**** INPUT DATA
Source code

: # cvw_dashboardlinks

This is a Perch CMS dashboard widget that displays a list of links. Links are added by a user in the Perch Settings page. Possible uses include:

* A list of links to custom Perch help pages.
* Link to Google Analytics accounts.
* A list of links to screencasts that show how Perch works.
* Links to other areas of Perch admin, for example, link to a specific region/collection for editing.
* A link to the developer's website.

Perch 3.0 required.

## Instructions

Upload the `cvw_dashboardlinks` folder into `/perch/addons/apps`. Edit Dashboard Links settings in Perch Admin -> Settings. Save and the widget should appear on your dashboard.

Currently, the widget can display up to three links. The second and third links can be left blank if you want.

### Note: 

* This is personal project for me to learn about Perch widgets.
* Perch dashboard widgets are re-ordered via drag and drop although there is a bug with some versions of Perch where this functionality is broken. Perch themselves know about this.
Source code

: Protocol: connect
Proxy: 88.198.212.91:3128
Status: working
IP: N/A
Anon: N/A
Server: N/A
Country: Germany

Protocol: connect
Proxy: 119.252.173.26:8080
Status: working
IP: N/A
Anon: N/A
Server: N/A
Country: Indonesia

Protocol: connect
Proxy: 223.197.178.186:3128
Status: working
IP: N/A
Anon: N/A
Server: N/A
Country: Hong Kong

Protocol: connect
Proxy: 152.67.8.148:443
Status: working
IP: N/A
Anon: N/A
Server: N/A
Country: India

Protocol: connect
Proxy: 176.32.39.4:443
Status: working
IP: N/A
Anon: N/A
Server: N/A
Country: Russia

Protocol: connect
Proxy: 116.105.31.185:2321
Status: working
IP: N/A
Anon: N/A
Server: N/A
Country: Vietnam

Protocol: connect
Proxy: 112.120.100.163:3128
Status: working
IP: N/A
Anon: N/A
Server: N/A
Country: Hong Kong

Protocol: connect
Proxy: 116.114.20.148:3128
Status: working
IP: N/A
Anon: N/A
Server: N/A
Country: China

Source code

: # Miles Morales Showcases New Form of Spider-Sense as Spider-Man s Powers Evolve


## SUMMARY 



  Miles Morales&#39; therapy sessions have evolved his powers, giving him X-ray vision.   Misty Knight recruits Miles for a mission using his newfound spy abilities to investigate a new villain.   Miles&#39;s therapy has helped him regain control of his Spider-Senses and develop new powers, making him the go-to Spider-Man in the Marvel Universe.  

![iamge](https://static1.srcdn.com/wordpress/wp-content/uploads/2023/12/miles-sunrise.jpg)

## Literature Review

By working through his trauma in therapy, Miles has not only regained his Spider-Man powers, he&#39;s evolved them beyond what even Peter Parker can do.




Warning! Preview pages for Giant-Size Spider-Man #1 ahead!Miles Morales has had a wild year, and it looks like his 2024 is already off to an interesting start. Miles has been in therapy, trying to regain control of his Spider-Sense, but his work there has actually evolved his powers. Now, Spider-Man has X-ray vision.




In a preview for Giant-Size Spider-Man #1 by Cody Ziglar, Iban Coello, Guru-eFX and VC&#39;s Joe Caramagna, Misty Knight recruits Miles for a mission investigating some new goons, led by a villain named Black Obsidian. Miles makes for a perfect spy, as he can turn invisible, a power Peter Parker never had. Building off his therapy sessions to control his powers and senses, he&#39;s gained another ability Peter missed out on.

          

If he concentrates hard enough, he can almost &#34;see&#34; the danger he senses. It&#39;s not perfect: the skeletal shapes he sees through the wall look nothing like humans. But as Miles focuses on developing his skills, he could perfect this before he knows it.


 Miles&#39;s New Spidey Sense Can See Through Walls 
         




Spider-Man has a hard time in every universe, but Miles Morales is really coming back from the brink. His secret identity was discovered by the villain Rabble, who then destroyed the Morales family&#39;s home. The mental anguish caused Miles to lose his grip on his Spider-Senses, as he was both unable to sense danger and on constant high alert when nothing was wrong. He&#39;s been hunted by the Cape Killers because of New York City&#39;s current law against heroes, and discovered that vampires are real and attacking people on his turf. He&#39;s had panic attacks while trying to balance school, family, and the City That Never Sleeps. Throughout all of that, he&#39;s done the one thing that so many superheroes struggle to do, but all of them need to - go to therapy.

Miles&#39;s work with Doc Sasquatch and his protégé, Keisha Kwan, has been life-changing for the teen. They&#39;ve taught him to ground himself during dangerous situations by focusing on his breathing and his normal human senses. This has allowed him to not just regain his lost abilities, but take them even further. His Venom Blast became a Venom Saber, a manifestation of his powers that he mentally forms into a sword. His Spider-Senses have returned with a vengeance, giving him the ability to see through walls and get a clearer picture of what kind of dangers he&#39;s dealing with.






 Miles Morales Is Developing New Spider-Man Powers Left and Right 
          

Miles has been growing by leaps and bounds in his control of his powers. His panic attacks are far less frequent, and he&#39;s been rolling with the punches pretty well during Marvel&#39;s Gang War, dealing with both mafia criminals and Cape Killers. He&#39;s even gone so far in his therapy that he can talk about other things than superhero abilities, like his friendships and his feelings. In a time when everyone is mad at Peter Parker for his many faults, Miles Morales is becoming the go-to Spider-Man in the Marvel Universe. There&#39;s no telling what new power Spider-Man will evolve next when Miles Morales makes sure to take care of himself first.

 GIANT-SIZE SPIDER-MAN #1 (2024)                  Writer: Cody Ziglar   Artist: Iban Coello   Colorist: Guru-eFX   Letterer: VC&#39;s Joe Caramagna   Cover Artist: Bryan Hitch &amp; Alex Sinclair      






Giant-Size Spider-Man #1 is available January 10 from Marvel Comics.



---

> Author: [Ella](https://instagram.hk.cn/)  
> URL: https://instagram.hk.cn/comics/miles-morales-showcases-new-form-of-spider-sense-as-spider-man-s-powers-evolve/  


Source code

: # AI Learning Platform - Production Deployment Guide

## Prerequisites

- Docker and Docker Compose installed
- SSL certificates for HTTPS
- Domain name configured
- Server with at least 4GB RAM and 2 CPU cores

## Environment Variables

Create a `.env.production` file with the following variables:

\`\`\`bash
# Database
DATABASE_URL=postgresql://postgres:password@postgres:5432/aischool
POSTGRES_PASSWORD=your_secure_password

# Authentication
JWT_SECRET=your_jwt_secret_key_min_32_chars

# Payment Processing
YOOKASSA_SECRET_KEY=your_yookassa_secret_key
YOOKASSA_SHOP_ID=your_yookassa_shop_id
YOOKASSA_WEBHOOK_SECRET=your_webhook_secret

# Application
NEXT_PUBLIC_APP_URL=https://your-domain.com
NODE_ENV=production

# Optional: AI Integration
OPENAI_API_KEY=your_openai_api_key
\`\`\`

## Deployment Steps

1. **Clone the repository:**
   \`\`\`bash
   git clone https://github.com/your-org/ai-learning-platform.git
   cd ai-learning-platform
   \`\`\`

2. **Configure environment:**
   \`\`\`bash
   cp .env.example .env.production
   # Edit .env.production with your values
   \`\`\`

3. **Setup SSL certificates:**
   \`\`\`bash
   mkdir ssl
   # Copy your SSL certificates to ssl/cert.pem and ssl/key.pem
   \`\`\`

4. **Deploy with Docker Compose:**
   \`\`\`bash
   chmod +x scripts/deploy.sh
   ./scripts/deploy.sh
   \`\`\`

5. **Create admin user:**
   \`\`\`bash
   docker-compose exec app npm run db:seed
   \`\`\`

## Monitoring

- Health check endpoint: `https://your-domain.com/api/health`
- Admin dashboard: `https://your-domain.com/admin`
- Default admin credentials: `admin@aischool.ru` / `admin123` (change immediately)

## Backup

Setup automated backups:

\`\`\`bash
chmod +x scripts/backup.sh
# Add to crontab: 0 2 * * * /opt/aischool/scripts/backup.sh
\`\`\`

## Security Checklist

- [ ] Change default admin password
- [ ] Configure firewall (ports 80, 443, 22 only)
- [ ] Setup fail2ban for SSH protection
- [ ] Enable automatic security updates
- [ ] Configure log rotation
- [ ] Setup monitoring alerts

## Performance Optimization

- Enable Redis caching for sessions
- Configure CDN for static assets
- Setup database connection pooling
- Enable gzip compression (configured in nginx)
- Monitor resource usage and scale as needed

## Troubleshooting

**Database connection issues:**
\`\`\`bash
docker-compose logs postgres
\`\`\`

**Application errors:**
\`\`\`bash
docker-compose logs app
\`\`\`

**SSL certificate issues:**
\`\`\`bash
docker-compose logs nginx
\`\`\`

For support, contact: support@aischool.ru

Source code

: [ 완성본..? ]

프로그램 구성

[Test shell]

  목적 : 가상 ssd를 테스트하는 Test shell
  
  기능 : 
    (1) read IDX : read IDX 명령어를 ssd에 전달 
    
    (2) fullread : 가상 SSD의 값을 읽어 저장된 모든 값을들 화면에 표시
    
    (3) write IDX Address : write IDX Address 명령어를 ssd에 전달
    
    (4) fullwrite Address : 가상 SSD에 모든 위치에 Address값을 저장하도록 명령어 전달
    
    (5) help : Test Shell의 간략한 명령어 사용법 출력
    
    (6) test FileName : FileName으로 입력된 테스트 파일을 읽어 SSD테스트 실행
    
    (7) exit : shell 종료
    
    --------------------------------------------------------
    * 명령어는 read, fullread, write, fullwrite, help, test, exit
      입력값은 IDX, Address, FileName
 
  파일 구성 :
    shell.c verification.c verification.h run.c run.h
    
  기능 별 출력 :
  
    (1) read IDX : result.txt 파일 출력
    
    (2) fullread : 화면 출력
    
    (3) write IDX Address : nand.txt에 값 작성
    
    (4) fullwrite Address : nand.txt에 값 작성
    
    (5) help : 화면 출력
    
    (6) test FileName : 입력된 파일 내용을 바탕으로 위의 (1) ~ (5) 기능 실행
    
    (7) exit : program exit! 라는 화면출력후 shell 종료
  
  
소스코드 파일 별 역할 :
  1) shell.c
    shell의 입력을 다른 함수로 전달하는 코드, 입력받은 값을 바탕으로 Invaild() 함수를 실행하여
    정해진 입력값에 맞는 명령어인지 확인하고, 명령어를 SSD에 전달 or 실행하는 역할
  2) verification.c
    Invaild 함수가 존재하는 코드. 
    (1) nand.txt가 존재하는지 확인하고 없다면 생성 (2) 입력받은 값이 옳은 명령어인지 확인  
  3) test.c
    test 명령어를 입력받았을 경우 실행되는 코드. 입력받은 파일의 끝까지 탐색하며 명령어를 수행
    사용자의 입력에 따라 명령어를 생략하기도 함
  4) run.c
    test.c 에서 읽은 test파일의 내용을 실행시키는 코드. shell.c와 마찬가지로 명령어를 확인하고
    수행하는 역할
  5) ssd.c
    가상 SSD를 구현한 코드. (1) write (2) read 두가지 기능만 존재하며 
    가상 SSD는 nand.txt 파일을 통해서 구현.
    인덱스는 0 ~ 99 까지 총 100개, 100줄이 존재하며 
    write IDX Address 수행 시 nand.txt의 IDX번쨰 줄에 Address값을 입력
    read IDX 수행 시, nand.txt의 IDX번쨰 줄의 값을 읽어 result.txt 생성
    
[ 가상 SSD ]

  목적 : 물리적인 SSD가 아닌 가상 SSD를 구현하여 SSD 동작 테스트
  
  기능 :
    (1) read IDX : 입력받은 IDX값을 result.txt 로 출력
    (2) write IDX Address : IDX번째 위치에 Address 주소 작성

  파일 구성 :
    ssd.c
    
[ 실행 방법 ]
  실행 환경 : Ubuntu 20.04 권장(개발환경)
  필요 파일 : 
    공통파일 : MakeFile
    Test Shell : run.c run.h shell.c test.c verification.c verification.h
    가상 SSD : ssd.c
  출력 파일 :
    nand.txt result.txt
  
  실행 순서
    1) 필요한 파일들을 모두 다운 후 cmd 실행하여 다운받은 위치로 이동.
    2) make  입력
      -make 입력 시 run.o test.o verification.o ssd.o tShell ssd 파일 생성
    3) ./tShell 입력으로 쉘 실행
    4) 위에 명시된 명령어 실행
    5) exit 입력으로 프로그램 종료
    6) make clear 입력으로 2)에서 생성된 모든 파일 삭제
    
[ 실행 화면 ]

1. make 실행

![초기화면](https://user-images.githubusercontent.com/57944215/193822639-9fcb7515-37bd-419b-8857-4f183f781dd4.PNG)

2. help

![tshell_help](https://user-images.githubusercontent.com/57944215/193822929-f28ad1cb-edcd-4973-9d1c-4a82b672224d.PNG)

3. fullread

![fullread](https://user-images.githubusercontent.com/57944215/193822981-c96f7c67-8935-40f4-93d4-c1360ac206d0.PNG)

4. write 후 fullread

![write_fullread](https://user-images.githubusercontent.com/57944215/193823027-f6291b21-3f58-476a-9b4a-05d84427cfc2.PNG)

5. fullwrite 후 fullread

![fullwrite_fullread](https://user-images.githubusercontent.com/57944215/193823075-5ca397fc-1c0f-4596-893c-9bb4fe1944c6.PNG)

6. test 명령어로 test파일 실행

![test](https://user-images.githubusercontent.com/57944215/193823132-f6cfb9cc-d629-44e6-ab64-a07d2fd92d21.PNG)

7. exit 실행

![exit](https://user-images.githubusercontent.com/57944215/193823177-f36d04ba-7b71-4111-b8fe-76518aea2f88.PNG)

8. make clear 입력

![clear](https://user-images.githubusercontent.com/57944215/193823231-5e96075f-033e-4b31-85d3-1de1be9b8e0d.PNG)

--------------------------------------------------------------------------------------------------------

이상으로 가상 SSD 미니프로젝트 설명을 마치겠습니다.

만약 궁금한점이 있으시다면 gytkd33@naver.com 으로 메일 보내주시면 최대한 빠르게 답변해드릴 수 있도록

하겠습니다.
********
THE TASK »
Each line in the data that holds the string "hard" needs to be copied.

RESPONSE BELOW »
If he concentrates hard enough, he can almost &#34;see&#34; the danger he senses. It&#39;s not perfect: the skeletal shapes he sees through the wall look nothing like humans. But as Miles focuses on developing his skills, he could perfect this before he knows it.
Spider-Man has a hard time in every universe, but Miles Morales is really coming back from the brink. His secret identity was discovered by the villain Rabble, who then destroyed the Morales family&#39;s home. The mental anguish caused Miles to lose his grip on his Spider-Senses, as he was both unable to sense danger and on constant high alert when nothing was wrong. He&#39;s been hunted by the Cape Killers because of New York City&#39;s current law against heroes, and discovered that vampires are real and attacking people on his turf. He&#39;s had panic attacks while trying to balance school, family, and the City That Never Sleeps. Throughout all of that, he&#39;s done the one thing that so many superheroes struggle to do, but all of them need to - go to therapy.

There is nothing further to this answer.